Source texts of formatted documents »
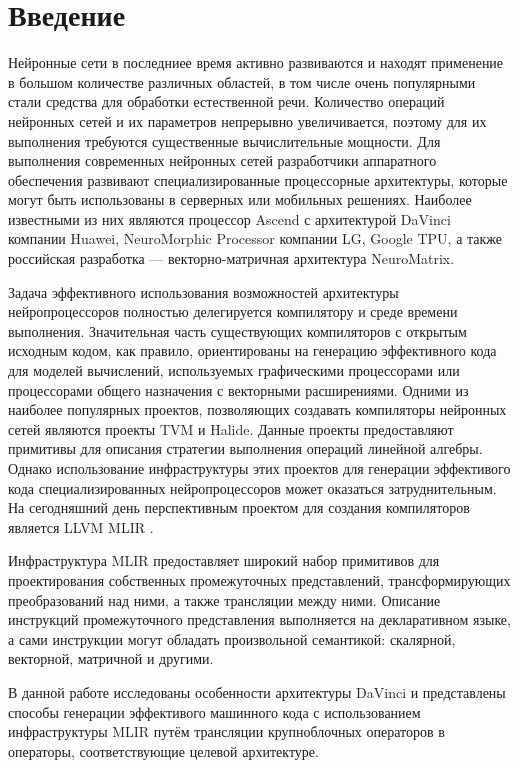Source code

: \section{Введение}
\label{sec:Intro} 

Нейронные сети в последниее время активно развиваются и находят применение
в большом количестве различных областей, в том числе очень популярными стали
средства для обработки естественной речи. Количество операций
нейронных сетей и их параметров непрерывно увеличивается, поэтому для их
выполнения требуются существенные вычислительные мощности.
Для выполнения современных нейронных сетей разработчики аппаратного обеспечения
развивают специализированные процессорные архитектуры, которые могут быть
использованы в серверных или мобильных решениях. Наиболее известными из них
являются процессор Ascend с архитектурой DaVinci компании Huawei,
NeuroMorphic Processor компании LG, Google TPU, а также российская разработка ---
векторно-матричная архитектура NeuroMatrix.

Задача эффективного использования возможностей архитектуры нейропроцессоров
полностью делегируется компилятору и среде времени выполнения.
Значительная часть существующих компиляторов с открытым исходным кодом, как
правило, ориентированы на генерацию эффективного кода для моделей вычислений,
используемых графическими процессорами или процессорами общего назначения с
векторными расширениями. Одними из наиболее популярных проектов, позволяющих
создавать компиляторы нейронных сетей являются проекты TVM и Halide. Данные
проекты предоставляют примитивы для описания стратегии выполнения операций
линейной алгебры. Однако использование инфраструктуры этих проектов
для генерации эффективого кода специализированных нейропроцессоров может
оказаться затруднительным. На сегодняшний день перспективным проектом
для создания компиляторов является LLVM MLIR
\cite{mlir-doc, mlir-article1, mlir-article2, mlir-article3}.

Инфраструктура MLIR предоставляет широкий набор примитивов для проектирования
собственных промежуточных представлений, трансформирующих преобразований над
ними, а также трансляции между ними. Описание инструкций промежуточного
представления выполняется на декларативном языке, а сами инструкции могут
обладать произвольной семантикой: скалярной, векторной, матричной и другими.

В данной работе исследованы особенности архитектуры DaVinci и представлены
способы генерации эффективого машинного кода с использованием инфраструктуры
MLIR путём трансляции крупноблочных операторов в операторы, соответствующие
целевой архитектуре.

\newpage
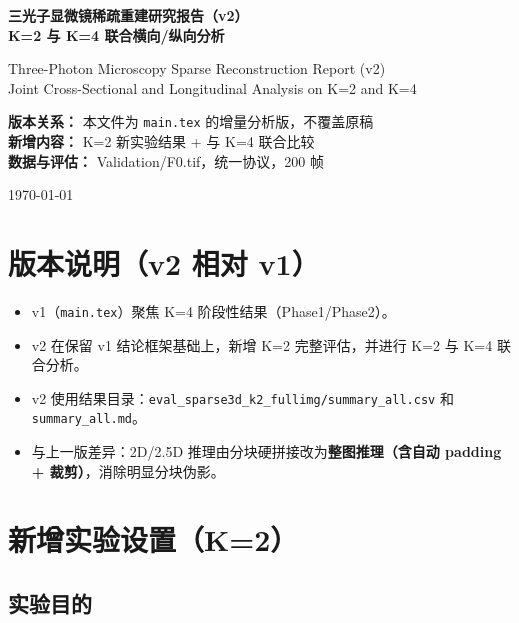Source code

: \documentclass[UTF8, scheme=plain, 11pt, a4paper]{ctexart}
\begin{document}
\begin{titlepage}
  \centering
  \vspace*{2cm}
  {\LARGE\bfseries 三光子显微镜稀疏重建研究报告（v2）\\[0.5em]
   K=2 与 K=4 联合横向/纵向分析\par}
  \vspace{1em}
  {\large Three-Photon Microscopy Sparse Reconstruction Report (v2)\\
   Joint Cross-Sectional and Longitudinal Analysis on K=2 and K=4\par}
  \vspace{2em}
  {\normalsize
   \textbf{版本关系：} 本文件为 \texttt{main.tex} 的增量分析版，不覆盖原稿\\[0.5em]
   \textbf{新增内容：} K=2 新实验结果 + 与 K=4 联合比较\\[0.5em]
   \textbf{数据与评估：} Validation/F0.tif，统一协议，200 帧\par}
  \vspace{1.5em}
  {\small \today}
  \vfill
\end{titlepage}

\tableofcontents
\newpage

\section{版本说明（v2 相对 v1）}

\begin{itemize}
  \item v1（\texttt{main.tex}）聚焦 K=4 阶段性结果（Phase1/Phase2）。
  \item v2 在保留 v1 结论框架基础上，新增 K=2 完整评估，并进行 K=2 与 K=4 联合分析。
  \item v2 使用结果目录：\texttt{eval\_sparse3d\_k2\_fullimg/summary\_all.csv} 和 \texttt{summary\_all.md}。
  \item 与上一版差异：2D/2.5D 推理由分块硬拼接改为\textbf{整图推理（含自动 padding + 裁剪）}，消除明显分块伪影。
\end{itemize}

\section{新增实验设置（K=2）}

\subsection{实验目的}
\end{document}
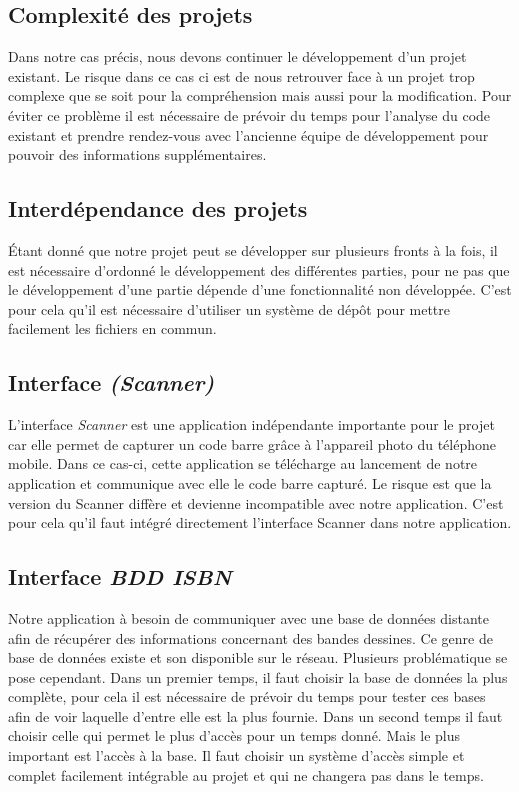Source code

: \documentclass[etudiants]{support-iutrs}
\begin{document}
\subsection{Complexité des projets}

Dans notre cas précis, nous devons continuer le développement d'un projet existant. Le risque dans ce cas ci est de nous retrouver face à un projet trop complexe que se soit pour la compréhension mais aussi pour la modification. Pour éviter ce problème il est nécessaire de prévoir du temps pour l'analyse du code existant et prendre rendez-vous avec l'ancienne équipe de développement pour pouvoir des informations supplémentaires. 

\subsection{Interdépendance des projets}

Étant donné que notre projet peut se développer sur plusieurs fronts à la fois, il est nécessaire d'ordonné le développement des différentes parties, pour ne pas que le développement d'une partie dépende d'une fonctionnalité non développée. C'est pour cela qu'il est nécessaire d'utiliser un système de dépôt pour mettre facilement les fichiers en commun.

\subsection{Interface \emph{(Scanner)}}

L'interface \emph{Scanner} est une application indépendante importante pour le projet car elle permet de capturer un code barre grâce à l'appareil photo du téléphone mobile. Dans ce cas-ci, cette application se télécharge au lancement de notre application et communique avec elle le code barre capturé. Le risque est que la version du Scanner diffère et devienne incompatible avec notre application. C'est pour cela qu'il faut intégré directement l'interface Scanner dans notre application.

\subsection{Interface \emph{BDD ISBN}}

Notre application à besoin de communiquer avec une base de données distante afin de récupérer des informations concernant des bandes dessines. Ce genre de base de données existe et son disponible sur le réseau. Plusieurs problématique se pose cependant. Dans un premier temps, il faut choisir la base de données la plus complète, pour cela il est nécessaire de prévoir du temps pour tester ces bases afin de voir laquelle d'entre elle est la plus fournie. Dans un second temps il faut choisir celle qui permet le plus d'accès pour un temps donné. Mais le plus important est l'accès à la base. Il faut choisir un système d'accès simple et complet facilement intégrable au projet et qui ne changera pas dans le temps.
\end{document}
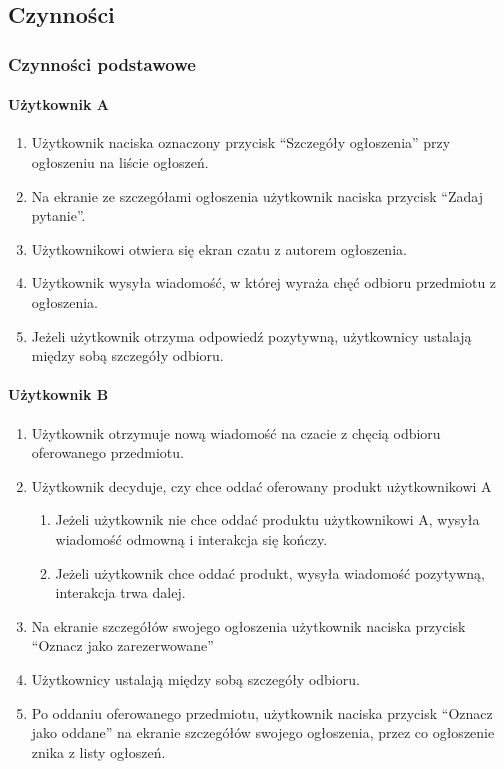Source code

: \documentclass[12pt,a4paper,twoside]{article}
\begin{document}
    \subsection{Czynności}
    
    \subsubsection{Czynności podstawowe}
    
    \paragraph{Użytkownik A}
    
    \begin{enumerate}
        \item Użytkownik naciska oznaczony przycisk ``Szczegóły ogłoszenia'' przy ogłoszeniu na liście ogłoszeń.
        \item Na ekranie ze szczegółami ogłoszenia użytkownik naciska przycisk ``Zadaj pytanie''.
        \item Użytkownikowi otwiera się ekran czatu z autorem ogłoszenia.
        \item Użytkownik wysyła wiadomość, w której wyraża chęć odbioru przedmiotu z ogłoszenia.
        \item Jeżeli użytkownik otrzyma odpowiedź pozytywną, użytkownicy ustalają między sobą szczegóły odbioru.
    \end{enumerate}

    \paragraph{Użytkownik B}
    
    \begin{enumerate}
        \item Użytkownik otrzymuje nową wiadomość na czacie z chęcią odbioru oferowanego przedmiotu.
        \item Użytkownik decyduje, czy chce oddać oferowany produkt użytkownikowi A
        \begin{enumerate}
            \item Jeżeli użytkownik nie chce oddać produktu użytkownikowi A, wysyła wiadomość odmowną i interakcja się kończy.
            \item Jeżeli użytkownik chce oddać produkt, wysyła wiadomość pozytywną, interakcja trwa dalej.
        \end{enumerate}
        \item Na ekranie szczegółów swojego ogłoszenia użytkownik naciska przycisk ``Oznacz jako zarezerwowane''
        \item Użytkownicy ustalają między sobą szczegóły odbioru.
        \item Po oddaniu oferowanego przedmiotu, użytkownik naciska przycisk ``Oznacz jako oddane'' na ekranie szczegółów swojego ogłoszenia, przez co ogłoszenie znika z listy ogłoszeń.
    \end{enumerate}
    
\end{document}
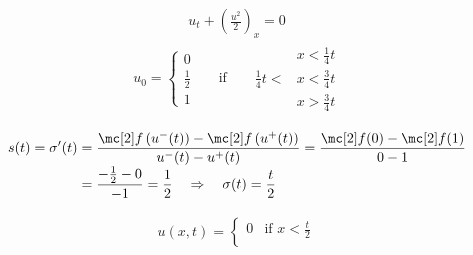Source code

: \begin{examplebox}\nospacing
    \begin{example}\label{example:rk_for_riemann_problem_rarefaction_two}
        \begin{minipage}{0.4\textwidth}
            \begin{align}
            u_{t}+\left(\frac{u^{2}}{2}\right)_{x}=0
            \end{align}
            \begin{align}
            u_{0}=\left\{\begin{aligned}
                    0\\
                    \frac{1}{2}\\
                    1
                    \end{aligned}\right.&&\text{if}&&
                    \begin{aligned}
                    &x<\frac{1}{4}t\\
                    \frac{1}{4}t <&x<\frac{3}{4}t\\
                    &x>\frac{3}{4}t
                    \end{aligned}
            \label{eq:riemann_problem}
            \end{align}
        \end{minipage}\hfil
        \begin{minipage}[c]{0.4\textwidth}
            \begin{figure}[H]
                \centering{
                  \def\svgwidth{100pt}
                  \resizebox{\linewidth}{!}{}
                }
            \end{figure}
        \end{minipage}
        \begin{align*}
          s(t)=\sigma'(t)&=\frac{\flux \left(u^{-}(t)\right)-\flux \left(u^{+}(t)\right)}{
          u^{-}(t)-u^{+}(t)
          }=\frac{\flux(0)-\flux(1)}{0-1}\\[-1\jot]
          &=\frac{-\frac{1}{2}-0}{-1}=\frac{1}{2}\quad\Rightarrow\quad\sigma(t)=\frac{t}{2}
        \end{align*}
        \begin{minipage}[c]{0.55\textwidth}
            \begin{align}
            u(x,t)=\begin{cases}
                    0&\text{if }x<\frac{t}{2}\\

\end{cases}
\end{align}
\end{minipage}
\end{example}
\end{examplebox}

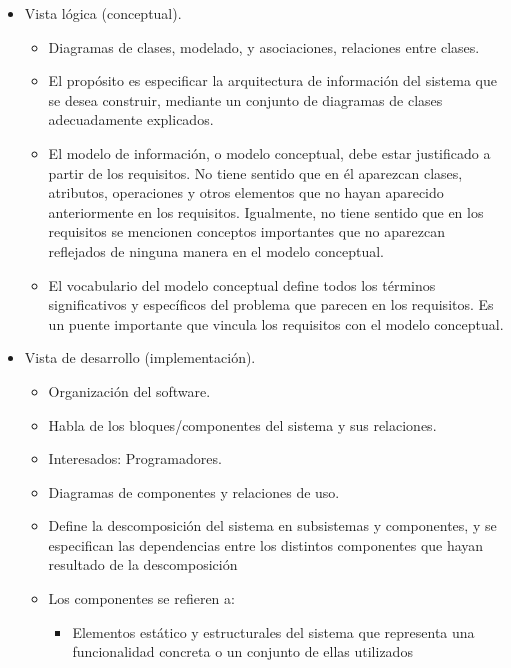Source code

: \documentclass[12pt, twoside, openright]{report} %
\begin{document}
\begin{itemize}
	\item Vista lógica (conceptual).
	      \begin{itemize}
		      \item Diagramas de clases, modelado, y asociaciones, relaciones entre
		            clases.
		      \item El propósito es especificar la arquitectura de información del
		            sistema que se desea construir, mediante un conjunto de
		            diagramas de clases adecuadamente explicados.
		      \item El modelo de información, o modelo conceptual, debe estar
		            justificado a partir de los requisitos. No tiene sentido que en
		            él aparezcan clases, atributos, operaciones y otros elementos
		            que no hayan aparecido anteriormente en los requisitos.
		            Igualmente, no tiene sentido que en los requisitos se mencionen
		            conceptos importantes que no aparezcan reflejados de ninguna
		            manera en el modelo conceptual.
		      \item El vocabulario del modelo conceptual define todos los términos
		            significativos y específicos del problema que parecen en los
		            requisitos. Es un puente importante que vincula los requisitos
		            con el modelo conceptual.
	      \end{itemize}
	\item Vista de desarrollo (implementación).
	      \begin{itemize}
		      \item Organización del software.
		      \item Habla de los bloques/componentes del sistema y sus relaciones.
		      \item Interesados: Programadores.
		      \item Diagramas de componentes y relaciones de uso.
		      \item Define la descomposición del sistema en subsistemas y
		            componentes, y se especifican las dependencias entre los
		            distintos componentes que hayan resultado de la descomposición
		            \pagebreak
		      \item Los componentes se refieren a:
		            \begin{itemize}
			            \item Elementos estático y estructurales del sistema que representa
			                  una funcionalidad concreta o un conjunto de ellas utilizados

\end{itemize}
\end{itemize}
\end{itemize}
\end{document}
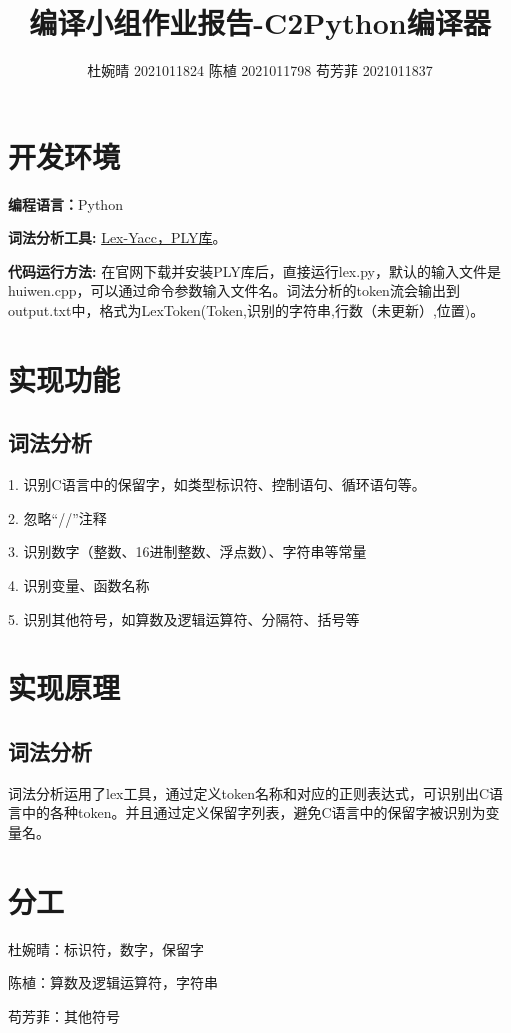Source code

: \documentclass{article}
\begin{document}
\title{\textbf{编译小组作业报告-C2Python编译器}}
\author{杜婉晴 2021011824 陈植 2021011798 苟芳菲 2021011837}
\maketitle \thispagestyle{empty}
\section{开发环境}

\textbf{编程语言：}Python

\textbf{词法分析工具: }
\href{https://tastones.com/stackoverflow/python-language/python-lex-yacc/getting_started_with_ply/}{Lex-Yacc，PLY库}。

\textbf{代码运行方法: }在官网下载并安装PLY库后，直接运行lex.py，默认的输入文件是huiwen.cpp，可以通过命令参数输入文件名。词法分析的token流会输出到output.txt中，格式为LexToken(Token,识别的字符串,行数（未更新）,位置)。

\section{实现功能}
\subsection{词法分析}
1. 识别C语言中的保留字，如类型标识符、控制语句、循环语句等。

2. 忽略“//”注释

3. 识别数字（整数、16进制整数、浮点数）、字符串等常量

4. 识别变量、函数名称

5. 识别其他符号，如算数及逻辑运算符、分隔符、括号等

\section{实现原理}
\subsection{词法分析}
词法分析运用了lex工具，通过定义token名称和对应的正则表达式，可识别出C语言中的各种token。并且通过定义保留字列表，避免C语言中的保留字被识别为变量名。

\section{分工}
杜婉晴：标识符，数字，保留字

陈植：算数及逻辑运算符，字符串

苟芳菲：其他符号
\end{document}
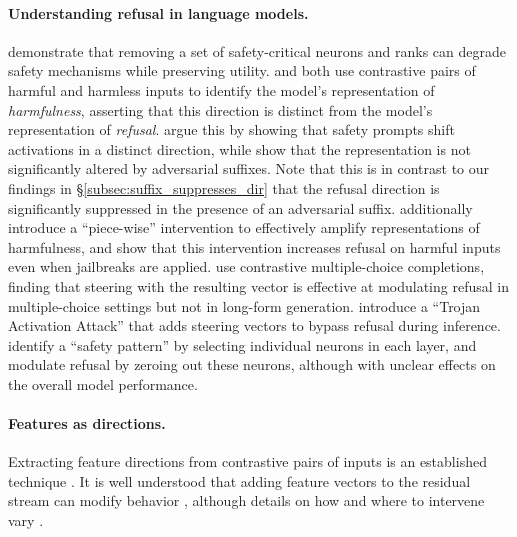 \documentclass{article}
\begin{document}
\paragraph{Understanding refusal in language models.}
\citet{wei2024assessing} demonstrate that removing a set of safety-critical neurons and ranks can degrade safety mechanisms while preserving utility.
\citet{zheng2024prompt} and \citet{zou2023representation} both use contrastive pairs of harmful and harmless inputs to identify the model's representation of \textit{harmfulness}, asserting that this direction is distinct from the model's representation of \textit{refusal}.
\citet{zheng2024prompt} argue this by showing that safety prompts shift activations in a distinct direction, while \citet{zou2023representation} show that the representation is not significantly altered by adversarial suffixes.
Note that this is in contrast to our findings in \S\ref{subsec:suffix_suppresses_dir} that the refusal direction is significantly suppressed in the presence of an adversarial suffix.
\citet{zou2023representation} additionally introduce a ``piece-wise'' intervention to effectively amplify representations of harmfulness, and show that this intervention increases refusal on harmful inputs even when jailbreaks are applied.
\citet{panickssery2023steering} use contrastive multiple-choice completions, finding that steering with the resulting vector is effective at modulating refusal in multiple-choice settings but not in long-form generation.
\citet{wang2024trojanactivationattackredteaming} introduce a ``Trojan Activation Attack'' that adds steering vectors to bypass refusal during inference.
\citet{li2024rethinking} identify a ``safety pattern'' by selecting individual neurons in each layer, and modulate refusal by zeroing out these neurons, although with unclear effects on the overall model performance.

\paragraph{Features as directions.} 
Extracting feature directions from contrastive pairs of inputs is an established technique \citep{burns2022discovering, panickssery2023steering, zou2023representation}. 
It is well understood that adding feature vectors to the residual stream can modify behavior \citep{turner2023activation, zou2023representation, tigges2023linear,
panickssery2023steering,
marks2023geometry,
li2024inference}, although details on how and where to intervene vary \citep{jorgensen2023improving, vonruette2024language}.
\end{document}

WHAT TO WORK ON » Using the entries above, return each line that includes the word "although".

ANSWER SPACE »
\citet{li2024rethinking} identify a ``safety pattern'' by selecting individual neurons in each layer, and modulate refusal by zeroing out these neurons, although with unclear effects on the overall model performance.
li2024inference}, although details on how and where to intervene vary \citep{jorgensen2023improving, vonruette2024language}.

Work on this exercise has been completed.